Denote by $e_{\lambda,j}$, $j = 1, \ldots, d_\lambda$ the eigenvalues of $\hat{f}(\rho_\lambda)$, where $\rho_\lambda$ is the representation associated with the partition $\lambda$ and $d_\lambda$ is the dimension of that representation.


*

*For any fixed $k \in \mathbb{N}$, is it true that $ (1-\max_j e_{\lambda,j}) \le (n-\lambda_1) \frac{2 \pi^2}{n^2} + O(\frac{1}{n^3})$, for $n-\lambda_1 \le k$? Here $\lambda_1$ denotes the longest part of the partition $\lambda$.

*If  $\lambda > \lambda'$ in the sense that one can move blocks in the Ferrers diagram of $\lambda'$ in the up and right direction to obtain $\lambda$, for instance $(n-1,1) > (n-2,1,1)$, is it true that the spectral gap of $\hat{f}(\rho_\lambda)$ is smaller than that associated with $\lambda'$?

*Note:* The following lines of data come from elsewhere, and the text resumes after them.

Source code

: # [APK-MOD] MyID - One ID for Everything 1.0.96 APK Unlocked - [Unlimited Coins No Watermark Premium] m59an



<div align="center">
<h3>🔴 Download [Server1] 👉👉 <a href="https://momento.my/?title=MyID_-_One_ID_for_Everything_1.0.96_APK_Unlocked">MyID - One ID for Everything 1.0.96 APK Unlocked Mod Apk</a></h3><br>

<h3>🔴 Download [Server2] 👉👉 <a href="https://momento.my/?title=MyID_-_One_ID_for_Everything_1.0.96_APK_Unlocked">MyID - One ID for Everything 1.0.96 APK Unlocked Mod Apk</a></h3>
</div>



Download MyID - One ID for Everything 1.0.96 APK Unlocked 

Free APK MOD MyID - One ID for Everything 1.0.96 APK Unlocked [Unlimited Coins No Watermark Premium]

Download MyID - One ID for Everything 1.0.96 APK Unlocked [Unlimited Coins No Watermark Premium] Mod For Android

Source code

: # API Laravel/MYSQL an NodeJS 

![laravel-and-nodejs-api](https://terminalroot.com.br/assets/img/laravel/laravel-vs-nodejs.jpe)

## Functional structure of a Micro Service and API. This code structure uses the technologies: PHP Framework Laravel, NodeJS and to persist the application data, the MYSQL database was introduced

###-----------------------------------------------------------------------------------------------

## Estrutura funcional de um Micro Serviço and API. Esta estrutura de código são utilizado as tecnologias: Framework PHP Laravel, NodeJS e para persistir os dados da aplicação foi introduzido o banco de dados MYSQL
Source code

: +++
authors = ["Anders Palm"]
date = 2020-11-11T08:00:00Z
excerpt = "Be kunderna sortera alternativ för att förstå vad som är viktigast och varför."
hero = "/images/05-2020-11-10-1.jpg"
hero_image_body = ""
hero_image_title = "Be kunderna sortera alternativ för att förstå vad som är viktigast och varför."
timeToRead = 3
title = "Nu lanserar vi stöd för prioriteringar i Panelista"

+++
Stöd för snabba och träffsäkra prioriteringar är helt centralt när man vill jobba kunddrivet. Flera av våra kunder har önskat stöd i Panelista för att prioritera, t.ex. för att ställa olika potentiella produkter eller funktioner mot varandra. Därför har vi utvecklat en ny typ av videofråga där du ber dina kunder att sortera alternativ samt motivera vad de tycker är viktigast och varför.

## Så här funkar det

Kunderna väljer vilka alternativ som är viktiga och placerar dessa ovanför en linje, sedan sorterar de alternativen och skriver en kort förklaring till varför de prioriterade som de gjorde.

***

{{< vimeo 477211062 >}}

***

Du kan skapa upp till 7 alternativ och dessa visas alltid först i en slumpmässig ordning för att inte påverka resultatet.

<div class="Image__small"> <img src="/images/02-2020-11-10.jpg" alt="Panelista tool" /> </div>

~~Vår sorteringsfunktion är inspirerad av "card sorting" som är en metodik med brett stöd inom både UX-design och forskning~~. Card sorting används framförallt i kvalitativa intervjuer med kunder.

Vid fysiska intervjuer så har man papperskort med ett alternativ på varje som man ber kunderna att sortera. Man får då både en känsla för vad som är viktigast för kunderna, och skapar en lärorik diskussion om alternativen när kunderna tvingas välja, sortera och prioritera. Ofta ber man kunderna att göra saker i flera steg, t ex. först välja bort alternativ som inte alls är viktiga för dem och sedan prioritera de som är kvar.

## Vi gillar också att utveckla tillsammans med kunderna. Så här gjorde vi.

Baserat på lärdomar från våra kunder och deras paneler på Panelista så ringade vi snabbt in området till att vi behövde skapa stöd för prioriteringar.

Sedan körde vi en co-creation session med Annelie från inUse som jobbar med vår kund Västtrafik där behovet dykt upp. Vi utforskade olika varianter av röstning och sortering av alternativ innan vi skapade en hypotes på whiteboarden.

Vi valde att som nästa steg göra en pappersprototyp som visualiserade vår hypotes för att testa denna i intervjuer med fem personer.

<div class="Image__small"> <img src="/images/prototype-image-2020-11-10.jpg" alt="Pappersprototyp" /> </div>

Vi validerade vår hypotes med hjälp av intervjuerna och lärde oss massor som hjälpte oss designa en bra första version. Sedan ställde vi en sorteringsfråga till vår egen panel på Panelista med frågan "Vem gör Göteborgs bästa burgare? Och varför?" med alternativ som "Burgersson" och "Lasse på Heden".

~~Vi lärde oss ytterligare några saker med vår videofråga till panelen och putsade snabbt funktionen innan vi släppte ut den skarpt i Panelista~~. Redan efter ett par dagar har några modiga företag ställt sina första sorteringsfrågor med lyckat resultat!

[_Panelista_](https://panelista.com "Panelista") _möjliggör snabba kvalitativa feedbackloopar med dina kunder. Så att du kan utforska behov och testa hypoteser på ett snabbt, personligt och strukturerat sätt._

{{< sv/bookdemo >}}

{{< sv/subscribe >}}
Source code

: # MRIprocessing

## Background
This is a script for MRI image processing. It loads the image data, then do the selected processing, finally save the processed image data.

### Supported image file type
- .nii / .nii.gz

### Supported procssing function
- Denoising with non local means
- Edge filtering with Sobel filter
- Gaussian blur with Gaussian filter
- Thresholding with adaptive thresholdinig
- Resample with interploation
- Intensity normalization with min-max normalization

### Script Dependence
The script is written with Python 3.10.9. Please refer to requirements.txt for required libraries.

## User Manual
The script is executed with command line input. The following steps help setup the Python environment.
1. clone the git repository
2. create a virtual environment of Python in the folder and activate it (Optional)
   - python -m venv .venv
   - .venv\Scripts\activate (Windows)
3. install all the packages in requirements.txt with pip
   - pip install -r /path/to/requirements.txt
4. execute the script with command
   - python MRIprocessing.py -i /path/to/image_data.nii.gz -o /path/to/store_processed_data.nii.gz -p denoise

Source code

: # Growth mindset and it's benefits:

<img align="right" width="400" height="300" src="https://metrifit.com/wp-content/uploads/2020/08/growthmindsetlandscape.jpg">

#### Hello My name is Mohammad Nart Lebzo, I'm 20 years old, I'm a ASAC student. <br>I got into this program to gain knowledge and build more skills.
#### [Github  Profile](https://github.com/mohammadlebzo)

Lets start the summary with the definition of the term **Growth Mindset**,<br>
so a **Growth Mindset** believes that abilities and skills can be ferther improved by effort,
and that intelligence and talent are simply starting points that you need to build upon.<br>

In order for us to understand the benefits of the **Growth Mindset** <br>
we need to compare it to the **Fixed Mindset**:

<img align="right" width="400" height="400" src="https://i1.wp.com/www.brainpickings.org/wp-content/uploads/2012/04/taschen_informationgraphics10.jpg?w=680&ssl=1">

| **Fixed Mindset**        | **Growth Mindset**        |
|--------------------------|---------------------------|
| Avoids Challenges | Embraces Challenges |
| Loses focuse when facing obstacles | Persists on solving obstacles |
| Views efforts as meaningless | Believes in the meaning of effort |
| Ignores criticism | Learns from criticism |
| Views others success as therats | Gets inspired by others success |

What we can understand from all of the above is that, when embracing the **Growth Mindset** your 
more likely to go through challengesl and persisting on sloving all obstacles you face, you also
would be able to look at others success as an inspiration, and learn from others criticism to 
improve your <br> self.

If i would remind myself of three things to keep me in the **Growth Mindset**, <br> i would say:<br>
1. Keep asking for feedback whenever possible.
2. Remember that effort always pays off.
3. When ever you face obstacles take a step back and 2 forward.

*Give an explicit formula for $e_{\lambda,j}$. This is most likely not possible. 
This question shows how hard it can be to diagonalize matrices and to understand the representation theory of $S_n$ at a practical level.
 A: The partition $\lambda = (1, 1, \ldots, 1)$ answers your first and third questions in the negative direction.
For the irreducible representation corresponding to this partition,
$$
 \rho(g) = \begin{cases}  1 &\text{ if $g$ is an even permutation} \\
                         -1 &\text{ if $g$ is an odd permutation.}
           \end{cases}
$$
Then since $f$ is the mean of a set of odd partitions, $\hat{f}(\rho) = -1$.
This answers your first question since it has absolute value $1 > 1 - \cos \frac{2 \pi}{n}$, for sufficiently large $n$.
$(n - 1, 1) > \lambda$, so it also answers your third question as the spectral gap associated with $\lambda$ is zero, assuming the two-sided definition of spectral gap.
A: Consider the normal subgroup $A_n$ of $S_n$. It has index two.
The adjacent transpositions are odd permutations and lie in the coset of odd permutations. 
Let $\nu$ be a probability on $S_n$ concentrated on this coset. Let $\xi$ be the random walk on $S_n$ driven by $\nu$. Let $\xi_k$ be its position after $k$ transitions.
As the subgroup is normal, the random walk is concentrated on $A_n$ for $k$ even and the other coset for $k$ odd.
Therefore the convolution powers of $\nu$ do not converge to the uniform distribution and the random walk is periodic.
This means that there is more than one eigenvalue of absolute value one.
Your function $f$ is such a probability.
In fact the random walk driven by $f$ is reversible and so the stochastic operator is self-adjoint and so $-1$ is an eigenvalue.
This doesn't happen with the standard random transposition shuffle because that is a lazy random walk. If the laziness was taken out it would not converge either.